• _SUPPLIED INFORMATION_:
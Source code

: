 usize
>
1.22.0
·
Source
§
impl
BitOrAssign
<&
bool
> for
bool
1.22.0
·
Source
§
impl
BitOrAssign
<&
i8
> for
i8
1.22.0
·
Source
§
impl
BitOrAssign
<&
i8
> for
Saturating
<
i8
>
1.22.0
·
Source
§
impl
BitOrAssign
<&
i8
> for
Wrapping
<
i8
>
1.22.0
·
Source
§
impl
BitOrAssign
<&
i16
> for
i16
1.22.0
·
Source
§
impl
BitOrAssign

• _DIRECTIONS_: Including any blank lines, repeat the data exactly.

• _PROBLEM SOLUTION_:
Source code

: usize
>
1.22.0
·
Source
§
impl
BitOrAssign
<&
bool
> for
bool
1.22.0
·
Source
§
impl
BitOrAssign
<&
i8
> for
i8
1.22.0
·
Source
§
impl
BitOrAssign
<&
i8
> for
Saturating
<
i8
>
1.22.0
·
Source
§
impl
BitOrAssign
<&
i8
> for
Wrapping
<
i8
>
1.22.0
·
Source
§
impl
BitOrAssign
<&
i16
> for
i16
1.22.0
·
Source
§
impl
BitOrAssign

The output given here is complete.